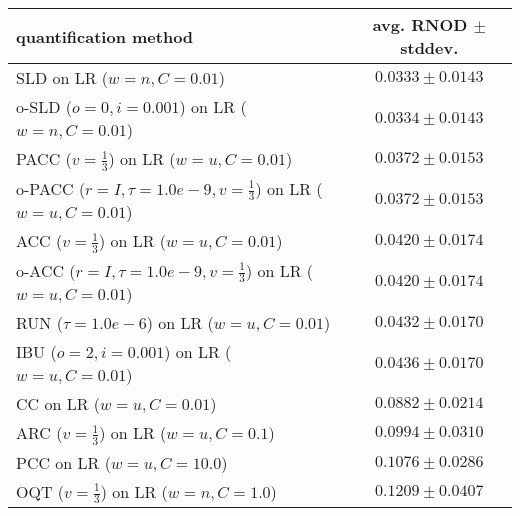 \begin{tabular}{lc}
  \toprule
  quantification method & avg. RNOD $\pm$ stddev. \\
  \midrule
  SLD on LR ($w=n, C=0.01$) & $\mathbf{0.0333 \pm 0.0143}$ \\
  o-SLD ($o=0, i=0.001$) on LR ($w=n, C=0.01$) & $0.0334 \pm 0.0143$ \\
  PACC ($v=\frac{1}{3}$) on LR ($w=u, C=0.01$) & $0.0372 \pm 0.0153$ \\
  o-PACC ($r=I, \tau=1.0e-9, v=\frac{1}{3}$) on LR ($w=u, C=0.01$) & $0.0372 \pm 0.0153$ \\
  ACC ($v=\frac{1}{3}$) on LR ($w=u, C=0.01$) & $0.0420 \pm 0.0174$ \\
  o-ACC ($r=I, \tau=1.0e-9, v=\frac{1}{3}$) on LR ($w=u, C=0.01$) & $0.0420 \pm 0.0174$ \\
  RUN ($\tau=1.0e-6$) on LR ($w=u, C=0.01$) & $0.0432 \pm 0.0170$ \\
  IBU ($o=2, i=0.001$) on LR ($w=u, C=0.01$) & $0.0436 \pm 0.0170$ \\
  CC on LR ($w=u, C=0.01$) & $0.0882 \pm 0.0214$ \\
  ARC ($v=\frac{1}{3}$) on LR ($w=u, C=0.1$) & $0.0994 \pm 0.0310$ \\
  PCC on LR ($w=u, C=10.0$) & $0.1076 \pm 0.0286$ \\
  OQT ($v=\frac{1}{3}$) on LR ($w=n, C=1.0$) & $0.1209 \pm 0.0407$ \\
  \bottomrule
\end{tabular}
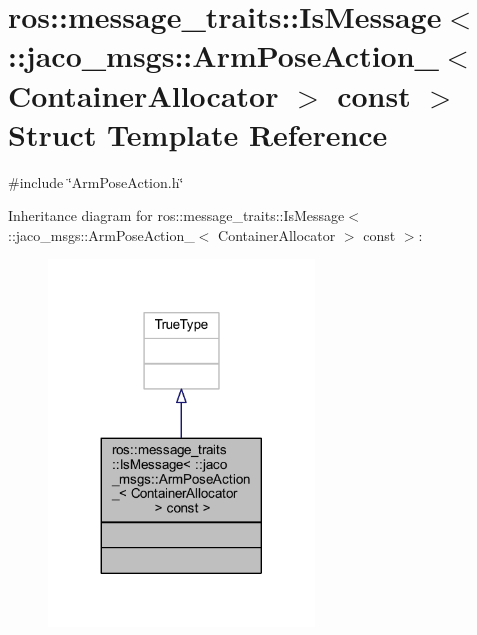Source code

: \hypertarget{structros_1_1message__traits_1_1IsMessage_3_01_1_1jaco__msgs_1_1ArmPoseAction___3_01ContainerAllocator_01_4_01const_01_01_4}{}\section{ros\+:\+:message\+\_\+traits\+:\+:Is\+Message$<$ \+:\+:jaco\+\_\+msgs\+:\+:Arm\+Pose\+Action\+\_\+$<$ Container\+Allocator $>$ const $>$ Struct Template Reference}
\label{structros_1_1message__traits_1_1IsMessage_3_01_1_1jaco__msgs_1_1ArmPoseAction___3_01ContainerAllocator_01_4_01const_01_01_4}


{\ttfamily \#include \char`\"{}Arm\+Pose\+Action.\+h\char`\"{}}



Inheritance diagram for ros\+:\+:message\+\_\+traits\+:\+:Is\+Message$<$ \+:\+:jaco\+\_\+msgs\+:\+:Arm\+Pose\+Action\+\_\+$<$ Container\+Allocator $>$ const $>$\+:
\nopagebreak
\begin{figure}[H]
\begin{center}
\leavevmode
\includegraphics[width=200pt]{d8/d7b/structros_1_1message__traits_1_1IsMessage_3_01_1_1jaco__msgs_1_1ArmPoseAction___3_01ContainerAll9077527f6a0885ccb001cee8f2ca9b4d}
\end{center}
\end{figure}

============================================================

▶ _About this exercise_
Scan the listing and report each line where the word "frac" shows up.

▶ _The answer_
  PACC ($v=\frac{1}{3}$) on LR ($w=u, C=0.01$) & $0.0372 \pm 0.0153$ \\
  o-PACC ($r=I, \tau=1.0e-9, v=\frac{1}{3}$) on LR ($w=u, C=0.01$) & $0.0372 \pm 0.0153$ \\
  ACC ($v=\frac{1}{3}$) on LR ($w=u, C=0.01$) & $0.0420 \pm 0.0174$ \\
  o-ACC ($r=I, \tau=1.0e-9, v=\frac{1}{3}$) on LR ($w=u, C=0.01$) & $0.0420 \pm 0.0174$ \\
  ARC ($v=\frac{1}{3}$) on LR ($w=u, C=0.1$) & $0.0994 \pm 0.0310$ \\
  OQT ($v=\frac{1}{3}$) on LR ($w=n, C=1.0$) & $0.1209 \pm 0.0407$ \\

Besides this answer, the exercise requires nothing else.